Rain and fierce winds over this past weekend may already have ripped many petals from the trees (as also happened in the week before last year's Bloomfest), so it is imperative that if you wish to see the magnificent cherry-blossom display in the Essex County Park that spans northern Newark and southern Belleville, you not delay till Bloomfest but get to the Park soonest.

The organizers of Bloomfest must use common sense and modern meteorology in scheduling future years' events. It's just absurd to schedule a cherry-blossom event, year after year, for the fourth week of April, oblivious to the fact that in many years, the blossoms will have mostly vanished by then.

The Sunday between the second and third week of April would seem a reasonably safe bet, except, perhaps, in the case of an unusually warm late winter/early spring, like this year's. In cold years, there would at least be a bunch of blossoms and a host of pink buds signaling a future profusion. In a year like this, Bloomfest should be moved up. In this age of instantaneous updates to websites and email lists, rescheduling events to adjust to urgent exigencies should not prove an insuperable problem.

There are various runs, walks, and bike races associated with the Cherry Blossom Festival that you can find listed at the Branch Brook Park Alliance's online calendar, as above. Some of those events are not really dependent upon the presence (or absence) of a magnificent environment of flowering cherry trees, but it is assuredly wonderful for participants to have that ambiance .

I got to Branch Brook late in the afternoon last Wednesday, so some of today's fotos are darker than ideal.

There has been an enormous amount of work done in the Park this year, with a great many new trees, spring-flowering bulbs, and other landscaping; more benches; and new features, such as pavilions and rock-covered slopes, being added to the Branch Brook Park experience — which was already great. You can see, in some of the photos today, the planning that goes into placement of plants: pots put on the ground where the plants within are to go. Not all the emptied plant pots had as yet been taken away when I took my pictures

The sculptural stone lions are NOT back in place, despite their scheduled return of mid-2011. This makes me wonder if the lions at the Essex County Hall of Records are indeed Newark's lakeside lions, waiting for things to be absolutely right for their return.

Where the lions should be, there are instead two tall, rectangular columns. I don't know what's inside those plywood enclosures. Pedestals? If so, how tall? It would seem unwise to raise the lions above the level of pedestrians who like to pose by them, esp. with their children. The statuary lions must be low to the ground.
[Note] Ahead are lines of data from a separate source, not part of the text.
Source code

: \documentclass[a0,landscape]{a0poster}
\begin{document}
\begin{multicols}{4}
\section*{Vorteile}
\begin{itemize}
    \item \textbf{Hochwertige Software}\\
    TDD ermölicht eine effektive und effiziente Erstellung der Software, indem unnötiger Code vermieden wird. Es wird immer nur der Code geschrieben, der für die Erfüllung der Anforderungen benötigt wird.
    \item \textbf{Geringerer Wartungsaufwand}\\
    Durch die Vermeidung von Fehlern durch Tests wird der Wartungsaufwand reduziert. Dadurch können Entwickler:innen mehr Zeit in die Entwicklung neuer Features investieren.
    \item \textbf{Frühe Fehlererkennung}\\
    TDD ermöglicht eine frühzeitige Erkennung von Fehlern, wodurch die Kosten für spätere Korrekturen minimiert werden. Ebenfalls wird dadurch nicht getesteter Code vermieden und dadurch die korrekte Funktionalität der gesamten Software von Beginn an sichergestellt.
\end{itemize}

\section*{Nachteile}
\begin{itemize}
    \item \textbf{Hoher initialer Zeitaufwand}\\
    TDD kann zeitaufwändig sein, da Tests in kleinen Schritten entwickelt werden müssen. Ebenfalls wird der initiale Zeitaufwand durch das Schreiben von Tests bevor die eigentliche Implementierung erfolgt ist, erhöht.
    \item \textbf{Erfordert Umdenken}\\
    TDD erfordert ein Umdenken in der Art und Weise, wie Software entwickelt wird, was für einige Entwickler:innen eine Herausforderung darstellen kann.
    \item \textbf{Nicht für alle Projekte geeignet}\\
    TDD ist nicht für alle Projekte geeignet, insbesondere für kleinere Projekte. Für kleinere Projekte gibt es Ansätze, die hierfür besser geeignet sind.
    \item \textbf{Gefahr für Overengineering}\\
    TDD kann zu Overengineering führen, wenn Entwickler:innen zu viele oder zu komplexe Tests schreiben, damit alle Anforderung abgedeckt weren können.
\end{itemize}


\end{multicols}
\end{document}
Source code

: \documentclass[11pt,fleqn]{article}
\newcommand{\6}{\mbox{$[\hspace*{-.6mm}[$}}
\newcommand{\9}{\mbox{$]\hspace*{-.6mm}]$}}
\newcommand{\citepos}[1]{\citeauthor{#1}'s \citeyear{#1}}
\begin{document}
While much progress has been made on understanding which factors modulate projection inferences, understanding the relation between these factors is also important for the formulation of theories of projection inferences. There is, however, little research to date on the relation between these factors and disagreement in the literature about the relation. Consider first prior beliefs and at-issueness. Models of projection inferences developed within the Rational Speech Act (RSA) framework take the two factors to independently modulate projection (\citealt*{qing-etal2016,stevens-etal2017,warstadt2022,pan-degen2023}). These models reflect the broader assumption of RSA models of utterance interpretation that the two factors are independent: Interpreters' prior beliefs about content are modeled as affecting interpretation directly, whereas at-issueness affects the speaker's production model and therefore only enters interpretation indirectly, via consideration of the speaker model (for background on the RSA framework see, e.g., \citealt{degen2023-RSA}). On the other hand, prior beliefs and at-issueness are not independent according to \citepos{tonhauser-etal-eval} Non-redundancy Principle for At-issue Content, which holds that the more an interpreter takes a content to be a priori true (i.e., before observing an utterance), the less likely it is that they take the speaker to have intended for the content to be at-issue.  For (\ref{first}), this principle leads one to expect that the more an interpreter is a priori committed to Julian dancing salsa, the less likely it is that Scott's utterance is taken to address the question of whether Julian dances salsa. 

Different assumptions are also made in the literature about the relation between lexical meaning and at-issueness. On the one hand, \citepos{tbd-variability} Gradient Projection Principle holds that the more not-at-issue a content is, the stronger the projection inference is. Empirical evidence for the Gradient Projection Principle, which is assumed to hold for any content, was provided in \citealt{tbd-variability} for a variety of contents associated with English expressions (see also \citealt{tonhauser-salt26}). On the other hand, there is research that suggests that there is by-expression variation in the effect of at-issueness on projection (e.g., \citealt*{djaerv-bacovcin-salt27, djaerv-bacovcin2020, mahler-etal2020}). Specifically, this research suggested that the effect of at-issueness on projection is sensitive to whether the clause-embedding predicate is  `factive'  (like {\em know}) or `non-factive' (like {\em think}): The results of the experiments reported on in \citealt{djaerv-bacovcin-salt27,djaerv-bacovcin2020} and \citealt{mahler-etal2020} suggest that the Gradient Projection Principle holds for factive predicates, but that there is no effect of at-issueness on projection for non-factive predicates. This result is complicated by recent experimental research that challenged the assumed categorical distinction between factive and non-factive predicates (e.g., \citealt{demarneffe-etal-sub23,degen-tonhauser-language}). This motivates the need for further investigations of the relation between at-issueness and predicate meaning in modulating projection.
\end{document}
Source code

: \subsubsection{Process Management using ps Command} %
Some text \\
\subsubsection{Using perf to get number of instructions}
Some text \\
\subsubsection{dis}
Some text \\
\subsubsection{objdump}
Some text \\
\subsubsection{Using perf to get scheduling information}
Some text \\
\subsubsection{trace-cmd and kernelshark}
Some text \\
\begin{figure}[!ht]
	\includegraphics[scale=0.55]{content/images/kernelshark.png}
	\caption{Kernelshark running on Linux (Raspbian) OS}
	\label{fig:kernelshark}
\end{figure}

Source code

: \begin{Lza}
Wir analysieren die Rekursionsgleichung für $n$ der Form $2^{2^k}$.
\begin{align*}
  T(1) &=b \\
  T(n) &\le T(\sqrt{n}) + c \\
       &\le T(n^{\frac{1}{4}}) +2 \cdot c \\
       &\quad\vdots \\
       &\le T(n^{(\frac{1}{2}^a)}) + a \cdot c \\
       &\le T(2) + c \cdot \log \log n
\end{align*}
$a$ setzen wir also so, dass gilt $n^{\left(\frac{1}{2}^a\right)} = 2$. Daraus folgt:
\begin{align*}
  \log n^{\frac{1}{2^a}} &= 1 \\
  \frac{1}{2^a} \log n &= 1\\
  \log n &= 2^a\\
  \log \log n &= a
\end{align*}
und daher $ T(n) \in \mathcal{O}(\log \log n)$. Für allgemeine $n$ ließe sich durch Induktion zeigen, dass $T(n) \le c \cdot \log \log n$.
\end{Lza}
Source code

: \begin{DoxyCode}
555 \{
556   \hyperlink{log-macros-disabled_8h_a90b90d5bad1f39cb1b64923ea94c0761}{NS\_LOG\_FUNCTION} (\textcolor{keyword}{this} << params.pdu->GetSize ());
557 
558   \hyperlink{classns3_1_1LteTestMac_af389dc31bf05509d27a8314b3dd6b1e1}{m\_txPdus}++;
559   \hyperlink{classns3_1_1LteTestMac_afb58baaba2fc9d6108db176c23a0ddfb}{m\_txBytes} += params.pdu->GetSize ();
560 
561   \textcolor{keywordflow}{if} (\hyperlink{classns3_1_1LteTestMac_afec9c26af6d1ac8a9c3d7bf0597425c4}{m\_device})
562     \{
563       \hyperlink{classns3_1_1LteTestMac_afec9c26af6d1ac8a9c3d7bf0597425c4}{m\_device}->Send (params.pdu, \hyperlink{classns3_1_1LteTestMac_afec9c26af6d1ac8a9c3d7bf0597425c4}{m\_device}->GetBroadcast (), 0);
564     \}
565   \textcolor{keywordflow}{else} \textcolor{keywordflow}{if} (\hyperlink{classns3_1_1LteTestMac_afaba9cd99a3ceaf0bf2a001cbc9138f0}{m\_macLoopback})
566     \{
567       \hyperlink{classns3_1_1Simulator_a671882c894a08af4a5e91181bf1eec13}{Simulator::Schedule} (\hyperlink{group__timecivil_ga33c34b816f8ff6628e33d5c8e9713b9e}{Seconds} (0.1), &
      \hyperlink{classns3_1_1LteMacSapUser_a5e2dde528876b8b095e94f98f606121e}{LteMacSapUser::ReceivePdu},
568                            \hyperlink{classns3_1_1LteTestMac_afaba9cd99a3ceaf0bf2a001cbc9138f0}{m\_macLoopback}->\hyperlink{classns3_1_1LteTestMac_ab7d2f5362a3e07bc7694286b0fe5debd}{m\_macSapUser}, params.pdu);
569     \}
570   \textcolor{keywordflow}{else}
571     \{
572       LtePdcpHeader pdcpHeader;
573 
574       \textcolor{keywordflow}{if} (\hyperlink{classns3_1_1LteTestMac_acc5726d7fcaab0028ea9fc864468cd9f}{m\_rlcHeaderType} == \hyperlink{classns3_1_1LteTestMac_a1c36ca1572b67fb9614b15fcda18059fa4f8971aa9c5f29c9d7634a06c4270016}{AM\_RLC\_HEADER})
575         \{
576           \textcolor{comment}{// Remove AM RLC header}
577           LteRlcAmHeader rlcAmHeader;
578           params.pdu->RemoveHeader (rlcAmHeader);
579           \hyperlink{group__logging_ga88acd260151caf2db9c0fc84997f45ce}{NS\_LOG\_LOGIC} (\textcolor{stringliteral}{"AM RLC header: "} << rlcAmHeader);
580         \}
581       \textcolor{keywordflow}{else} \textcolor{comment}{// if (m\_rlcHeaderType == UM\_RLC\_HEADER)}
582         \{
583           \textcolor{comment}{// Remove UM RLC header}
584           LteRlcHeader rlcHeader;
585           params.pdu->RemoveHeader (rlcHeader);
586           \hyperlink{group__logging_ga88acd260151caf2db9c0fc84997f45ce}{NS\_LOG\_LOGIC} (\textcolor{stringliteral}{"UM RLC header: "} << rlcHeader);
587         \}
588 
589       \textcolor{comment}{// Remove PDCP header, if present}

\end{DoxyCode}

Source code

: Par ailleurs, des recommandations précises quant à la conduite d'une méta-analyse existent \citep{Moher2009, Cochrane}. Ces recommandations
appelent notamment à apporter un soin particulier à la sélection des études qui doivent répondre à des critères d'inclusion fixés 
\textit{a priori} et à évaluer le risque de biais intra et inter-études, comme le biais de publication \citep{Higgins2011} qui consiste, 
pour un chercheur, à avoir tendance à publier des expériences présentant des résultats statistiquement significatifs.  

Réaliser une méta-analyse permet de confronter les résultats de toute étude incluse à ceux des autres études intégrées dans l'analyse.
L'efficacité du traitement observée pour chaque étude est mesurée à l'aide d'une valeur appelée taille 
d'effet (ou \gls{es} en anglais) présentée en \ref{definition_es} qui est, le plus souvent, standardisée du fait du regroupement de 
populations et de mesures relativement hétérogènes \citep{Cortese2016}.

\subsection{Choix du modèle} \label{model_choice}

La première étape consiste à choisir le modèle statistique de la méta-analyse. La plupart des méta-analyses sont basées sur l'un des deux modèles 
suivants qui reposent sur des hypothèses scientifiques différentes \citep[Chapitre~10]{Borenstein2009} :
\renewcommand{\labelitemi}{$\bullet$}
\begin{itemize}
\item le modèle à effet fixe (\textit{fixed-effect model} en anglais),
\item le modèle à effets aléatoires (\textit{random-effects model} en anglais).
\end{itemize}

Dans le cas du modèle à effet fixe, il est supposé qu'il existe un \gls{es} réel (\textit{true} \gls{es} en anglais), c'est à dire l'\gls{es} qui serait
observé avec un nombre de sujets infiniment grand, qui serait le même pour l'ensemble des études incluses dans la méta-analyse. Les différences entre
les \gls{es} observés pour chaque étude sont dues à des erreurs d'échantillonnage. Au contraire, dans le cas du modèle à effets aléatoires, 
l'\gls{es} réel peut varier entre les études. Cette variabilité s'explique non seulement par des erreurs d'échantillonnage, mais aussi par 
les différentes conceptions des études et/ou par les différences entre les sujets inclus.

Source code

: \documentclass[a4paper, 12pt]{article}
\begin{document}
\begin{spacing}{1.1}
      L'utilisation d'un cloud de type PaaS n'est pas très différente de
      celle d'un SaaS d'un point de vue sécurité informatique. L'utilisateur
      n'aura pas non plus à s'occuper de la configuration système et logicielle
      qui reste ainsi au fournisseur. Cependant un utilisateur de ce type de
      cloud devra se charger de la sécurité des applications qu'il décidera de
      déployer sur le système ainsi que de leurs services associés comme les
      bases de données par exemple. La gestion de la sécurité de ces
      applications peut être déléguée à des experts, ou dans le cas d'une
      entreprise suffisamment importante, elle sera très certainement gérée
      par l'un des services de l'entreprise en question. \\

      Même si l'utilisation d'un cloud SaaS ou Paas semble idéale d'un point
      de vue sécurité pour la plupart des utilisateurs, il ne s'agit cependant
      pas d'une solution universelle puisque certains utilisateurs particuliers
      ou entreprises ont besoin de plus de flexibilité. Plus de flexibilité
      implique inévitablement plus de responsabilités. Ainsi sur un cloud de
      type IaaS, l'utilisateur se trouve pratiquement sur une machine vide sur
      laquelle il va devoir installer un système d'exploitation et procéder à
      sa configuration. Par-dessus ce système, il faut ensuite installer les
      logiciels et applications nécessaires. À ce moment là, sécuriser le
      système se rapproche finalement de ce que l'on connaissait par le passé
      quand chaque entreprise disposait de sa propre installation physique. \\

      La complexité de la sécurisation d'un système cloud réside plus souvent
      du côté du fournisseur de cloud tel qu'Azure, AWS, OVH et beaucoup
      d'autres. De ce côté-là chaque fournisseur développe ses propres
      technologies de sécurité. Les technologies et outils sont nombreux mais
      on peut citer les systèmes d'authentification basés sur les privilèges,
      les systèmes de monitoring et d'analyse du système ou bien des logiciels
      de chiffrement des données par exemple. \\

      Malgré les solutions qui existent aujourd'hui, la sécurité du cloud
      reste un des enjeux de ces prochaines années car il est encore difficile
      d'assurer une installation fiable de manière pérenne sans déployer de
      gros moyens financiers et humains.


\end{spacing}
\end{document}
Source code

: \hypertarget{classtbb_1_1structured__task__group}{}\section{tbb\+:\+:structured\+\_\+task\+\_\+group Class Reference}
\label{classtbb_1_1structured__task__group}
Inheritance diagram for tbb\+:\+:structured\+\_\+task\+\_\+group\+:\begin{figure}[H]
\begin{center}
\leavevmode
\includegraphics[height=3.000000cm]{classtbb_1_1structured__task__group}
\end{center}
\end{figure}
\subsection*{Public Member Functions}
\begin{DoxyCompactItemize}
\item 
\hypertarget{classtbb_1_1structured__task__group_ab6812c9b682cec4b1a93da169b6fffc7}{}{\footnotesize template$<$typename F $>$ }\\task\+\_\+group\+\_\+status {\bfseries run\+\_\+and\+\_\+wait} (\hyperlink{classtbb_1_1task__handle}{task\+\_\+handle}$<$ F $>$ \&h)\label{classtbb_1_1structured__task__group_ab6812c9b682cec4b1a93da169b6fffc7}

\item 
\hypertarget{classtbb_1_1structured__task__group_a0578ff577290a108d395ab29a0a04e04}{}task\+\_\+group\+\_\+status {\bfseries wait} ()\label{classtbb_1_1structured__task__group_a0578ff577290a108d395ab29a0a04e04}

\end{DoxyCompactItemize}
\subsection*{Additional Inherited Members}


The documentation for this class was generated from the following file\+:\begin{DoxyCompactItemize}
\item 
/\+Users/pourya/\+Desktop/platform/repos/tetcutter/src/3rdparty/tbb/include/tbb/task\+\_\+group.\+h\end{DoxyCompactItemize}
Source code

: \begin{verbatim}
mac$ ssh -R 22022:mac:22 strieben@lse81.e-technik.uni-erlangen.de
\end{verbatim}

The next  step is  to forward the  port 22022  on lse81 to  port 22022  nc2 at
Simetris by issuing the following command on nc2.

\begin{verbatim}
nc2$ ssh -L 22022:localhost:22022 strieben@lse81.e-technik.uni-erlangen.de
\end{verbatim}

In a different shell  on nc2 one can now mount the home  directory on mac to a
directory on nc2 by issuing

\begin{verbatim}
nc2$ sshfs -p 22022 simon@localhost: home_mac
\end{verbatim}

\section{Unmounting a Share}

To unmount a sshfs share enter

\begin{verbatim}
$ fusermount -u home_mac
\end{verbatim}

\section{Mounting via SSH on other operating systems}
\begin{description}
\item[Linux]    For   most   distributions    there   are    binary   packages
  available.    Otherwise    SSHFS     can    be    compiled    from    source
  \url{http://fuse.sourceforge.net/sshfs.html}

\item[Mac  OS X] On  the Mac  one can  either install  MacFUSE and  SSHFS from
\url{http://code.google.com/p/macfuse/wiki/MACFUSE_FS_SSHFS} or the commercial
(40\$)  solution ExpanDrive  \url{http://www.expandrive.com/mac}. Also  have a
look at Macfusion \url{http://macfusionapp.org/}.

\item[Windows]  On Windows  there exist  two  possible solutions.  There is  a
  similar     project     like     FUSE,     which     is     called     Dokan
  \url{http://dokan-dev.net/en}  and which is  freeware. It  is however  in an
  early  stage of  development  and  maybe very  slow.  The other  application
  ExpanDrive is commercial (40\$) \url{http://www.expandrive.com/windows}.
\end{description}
We in Newark can be excused for seeing the City of Newark and County of Essex as pretty much the same thing, in that Newark is the county seat of Essex County. But the two entities are not identical. Essex County Parks takes care of many sites, from Monte Irvin Park in Orange, to the South Mountain Reservation in South Orange, to the Turtle Back Zoo in West Orange, to the Presby Memorial Iris Gardens in Montclair. I wonder if Presby offers starter iris rhizomes. Several years ago I planted several low irises I bought at the Newark Home Depot. Almost none came up, and the one that did come up a couple of years (purple) either has not come up recently or was too low to be seen above other vegetation in my front yard. I'd like to have tall irises of several colors in my front yard. We used to have a small patch of irises in my family's yard in River Plaza (Middletown Township, Monmouth County) when I was in high school, but I didn't take bits of those rhizomes for my own yard. I should have.

Some of the new plantings and construction in BBP are not yet done. Perhaps the County Parks Department was operating on prior years' expectation that crowds would not arrive until the third or even fourth week of April.

As I have in the past advocated here, a great many more cherry trees have been put into the Newark portion of the Park near the lakefront view of the mid-lake fountain and Cathedral Basilica of the Sacred Heart. I guess a lot of people had the same thought as I did, including the public-relations department of Newark's grand patron of the arts, Prudential Financial, which is almost certainly the closest thing this country has to a corporate saint. The many new cherry trees in that area now bear the collective name "Prudential Concert Grove".

If all major corporations were as public-spirited as Prudential, there would be no massive outrage at corporate power as is manifest from the Occupy movement and its insistence that the 99% who built the Nation's financial pyramid are vastly more important than the 1% who stand atop that pyramid.

Are we to have open-air concerts in the "Prudential Concert Grove" area sometime soon, and regularly thereafter? Will Prudential endow a bandstand? If so, will it reproduce the bandstand in the original park's design? or make one grander, for this country's much larger population now?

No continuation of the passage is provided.